DATASET RECORDS –
-- -- --

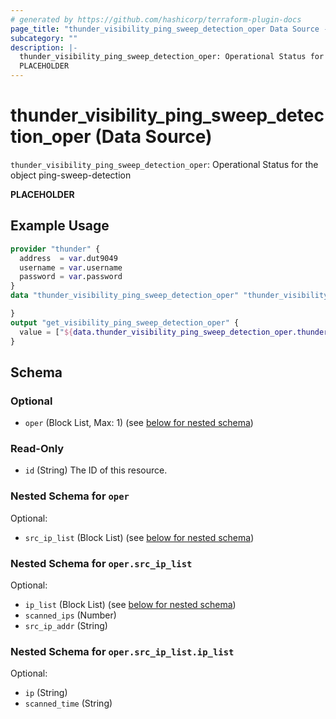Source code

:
 ```yaml
---
# generated by https://github.com/hashicorp/terraform-plugin-docs
page_title: "thunder_visibility_ping_sweep_detection_oper Data Source - terraform-provider-thunder"
subcategory: ""
description: |-
  thunder_visibility_ping_sweep_detection_oper: Operational Status for the object ping-sweep-detection
  PLACEHOLDER
---
```


# thunder_visibility_ping_sweep_detection_oper (Data Source)

`thunder_visibility_ping_sweep_detection_oper`: Operational Status for the object ping-sweep-detection

__PLACEHOLDER__

## Example Usage

```terraform
provider "thunder" {
  address  = var.dut9049
  username = var.username
  password = var.password
}
data "thunder_visibility_ping_sweep_detection_oper" "thunder_visibility_ping_sweep_detection_oper" {

}
output "get_visibility_ping_sweep_detection_oper" {
  value = ["${data.thunder_visibility_ping_sweep_detection_oper.thunder_visibility_ping_sweep_detection_oper}"]
}
```

<!-- schema generated by tfplugindocs -->
## Schema

### Optional

- `oper` (Block List, Max: 1) (see [below for nested schema](#nestedblock--oper))

### Read-Only

- `id` (String) The ID of this resource.

<a id="nestedblock--oper"></a>
### Nested Schema for `oper`

Optional:

- `src_ip_list` (Block List) (see [below for nested schema](#nestedblock--oper--src_ip_list))

<a id="nestedblock--oper--src_ip_list"></a>
### Nested Schema for `oper.src_ip_list`

Optional:

- `ip_list` (Block List) (see [below for nested schema](#nestedblock--oper--src_ip_list--ip_list))
- `scanned_ips` (Number)
- `src_ip_addr` (String)

<a id="nestedblock--oper--src_ip_list--ip_list"></a>
### Nested Schema for `oper.src_ip_list.ip_list`

Optional:

- `ip` (String)
- `scanned_time` (String)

-- -- --

EXERCISE – Scan the listing and copy every line where the string "object" shows up.

EXERCISE OUTPUT –
  thunder_visibility_ping_sweep_detection_oper: Operational Status for the object ping-sweep-detection
`thunder_visibility_ping_sweep_detection_oper`: Operational Status for the object ping-sweep-detection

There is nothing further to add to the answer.